_Prompt:_ From the first line of the data below, repeat each line exactly until you reach the line with "well-designed GUI is"; include that line too.

_Plain-text document sources:_
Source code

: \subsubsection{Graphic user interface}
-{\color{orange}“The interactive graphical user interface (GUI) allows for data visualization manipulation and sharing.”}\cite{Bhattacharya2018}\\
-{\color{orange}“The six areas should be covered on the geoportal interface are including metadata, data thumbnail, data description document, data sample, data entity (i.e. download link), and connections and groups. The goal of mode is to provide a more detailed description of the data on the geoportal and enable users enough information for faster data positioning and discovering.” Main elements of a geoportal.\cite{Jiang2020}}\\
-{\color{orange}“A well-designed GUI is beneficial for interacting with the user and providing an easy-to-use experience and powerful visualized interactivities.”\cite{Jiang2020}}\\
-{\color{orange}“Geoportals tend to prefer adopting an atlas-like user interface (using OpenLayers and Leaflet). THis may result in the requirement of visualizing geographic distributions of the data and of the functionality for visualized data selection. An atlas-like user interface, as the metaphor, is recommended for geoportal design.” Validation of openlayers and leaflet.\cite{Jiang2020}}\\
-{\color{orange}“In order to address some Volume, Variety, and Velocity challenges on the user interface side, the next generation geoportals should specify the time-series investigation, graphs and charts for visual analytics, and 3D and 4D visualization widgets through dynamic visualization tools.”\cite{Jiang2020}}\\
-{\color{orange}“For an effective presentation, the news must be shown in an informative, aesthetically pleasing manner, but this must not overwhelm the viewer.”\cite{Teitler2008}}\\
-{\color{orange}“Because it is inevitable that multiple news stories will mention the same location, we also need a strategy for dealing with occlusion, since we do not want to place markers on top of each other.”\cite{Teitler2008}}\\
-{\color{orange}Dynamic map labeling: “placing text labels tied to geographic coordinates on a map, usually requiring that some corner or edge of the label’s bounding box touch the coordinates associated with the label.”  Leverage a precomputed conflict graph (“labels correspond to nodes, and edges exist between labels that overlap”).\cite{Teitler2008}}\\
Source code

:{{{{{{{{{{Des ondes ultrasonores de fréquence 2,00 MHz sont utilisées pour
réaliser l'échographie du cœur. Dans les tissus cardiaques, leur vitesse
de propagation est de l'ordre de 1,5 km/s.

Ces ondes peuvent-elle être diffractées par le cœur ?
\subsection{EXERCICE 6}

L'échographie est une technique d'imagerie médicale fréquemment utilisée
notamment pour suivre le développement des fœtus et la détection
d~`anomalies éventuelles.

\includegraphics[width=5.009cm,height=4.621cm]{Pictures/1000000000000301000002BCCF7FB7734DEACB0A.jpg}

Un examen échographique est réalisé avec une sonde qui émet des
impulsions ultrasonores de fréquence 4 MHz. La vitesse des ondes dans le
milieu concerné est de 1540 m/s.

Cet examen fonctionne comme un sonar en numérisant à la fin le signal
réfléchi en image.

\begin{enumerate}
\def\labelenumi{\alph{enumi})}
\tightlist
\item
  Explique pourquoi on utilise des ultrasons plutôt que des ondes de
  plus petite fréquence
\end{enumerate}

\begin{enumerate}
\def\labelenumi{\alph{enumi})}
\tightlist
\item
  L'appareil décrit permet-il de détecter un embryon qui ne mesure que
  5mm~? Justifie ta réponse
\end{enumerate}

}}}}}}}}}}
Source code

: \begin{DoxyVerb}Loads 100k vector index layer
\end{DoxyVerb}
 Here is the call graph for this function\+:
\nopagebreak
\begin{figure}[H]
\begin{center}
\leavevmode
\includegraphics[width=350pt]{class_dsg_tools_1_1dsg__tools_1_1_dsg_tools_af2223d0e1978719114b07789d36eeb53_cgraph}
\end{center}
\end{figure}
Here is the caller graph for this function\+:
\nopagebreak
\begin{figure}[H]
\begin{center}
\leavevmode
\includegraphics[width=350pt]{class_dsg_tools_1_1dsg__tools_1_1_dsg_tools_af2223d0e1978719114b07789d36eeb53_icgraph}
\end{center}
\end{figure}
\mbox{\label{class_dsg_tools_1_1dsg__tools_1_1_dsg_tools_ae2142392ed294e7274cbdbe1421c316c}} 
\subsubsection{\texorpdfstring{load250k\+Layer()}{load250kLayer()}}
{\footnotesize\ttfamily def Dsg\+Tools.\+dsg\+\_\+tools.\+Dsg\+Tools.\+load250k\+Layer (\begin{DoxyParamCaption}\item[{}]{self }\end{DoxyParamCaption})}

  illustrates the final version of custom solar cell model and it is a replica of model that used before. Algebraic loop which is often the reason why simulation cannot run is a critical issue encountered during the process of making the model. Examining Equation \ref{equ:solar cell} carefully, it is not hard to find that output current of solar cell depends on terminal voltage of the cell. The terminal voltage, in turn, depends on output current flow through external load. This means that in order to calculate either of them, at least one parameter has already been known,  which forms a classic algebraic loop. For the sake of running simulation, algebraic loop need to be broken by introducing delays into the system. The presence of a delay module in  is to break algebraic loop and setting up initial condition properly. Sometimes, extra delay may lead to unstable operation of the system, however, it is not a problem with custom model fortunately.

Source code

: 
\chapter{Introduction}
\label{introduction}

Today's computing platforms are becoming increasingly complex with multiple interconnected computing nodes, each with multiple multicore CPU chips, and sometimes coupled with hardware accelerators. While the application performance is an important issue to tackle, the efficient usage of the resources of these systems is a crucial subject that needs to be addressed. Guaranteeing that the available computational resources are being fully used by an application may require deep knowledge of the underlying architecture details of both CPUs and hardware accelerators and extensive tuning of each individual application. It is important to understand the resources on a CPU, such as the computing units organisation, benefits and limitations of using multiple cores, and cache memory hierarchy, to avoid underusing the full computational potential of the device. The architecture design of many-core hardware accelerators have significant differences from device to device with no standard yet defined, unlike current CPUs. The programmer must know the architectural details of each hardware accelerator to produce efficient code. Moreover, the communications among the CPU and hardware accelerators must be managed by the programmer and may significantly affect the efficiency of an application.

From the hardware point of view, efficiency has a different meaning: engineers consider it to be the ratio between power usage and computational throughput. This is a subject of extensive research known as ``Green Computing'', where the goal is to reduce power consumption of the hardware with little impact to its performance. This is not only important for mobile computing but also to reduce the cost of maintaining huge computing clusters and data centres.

_Reply:_
Source code

: \subsubsection{Graphic user interface}
-{\color{orange}“The interactive graphical user interface (GUI) allows for data visualization manipulation and sharing.”}\cite{Bhattacharya2018}\\
-{\color{orange}“The six areas should be covered on the geoportal interface are including metadata, data thumbnail, data description document, data sample, data entity (i.e. download link), and connections and groups. The goal of mode is to provide a more detailed description of the data on the geoportal and enable users enough information for faster data positioning and discovering.” Main elements of a geoportal.\cite{Jiang2020}}\\
-{\color{orange}“A well-designed GUI is beneficial for interacting with the user and providing an easy-to-use experience and powerful visualized interactivities.”\cite{Jiang2020}}\\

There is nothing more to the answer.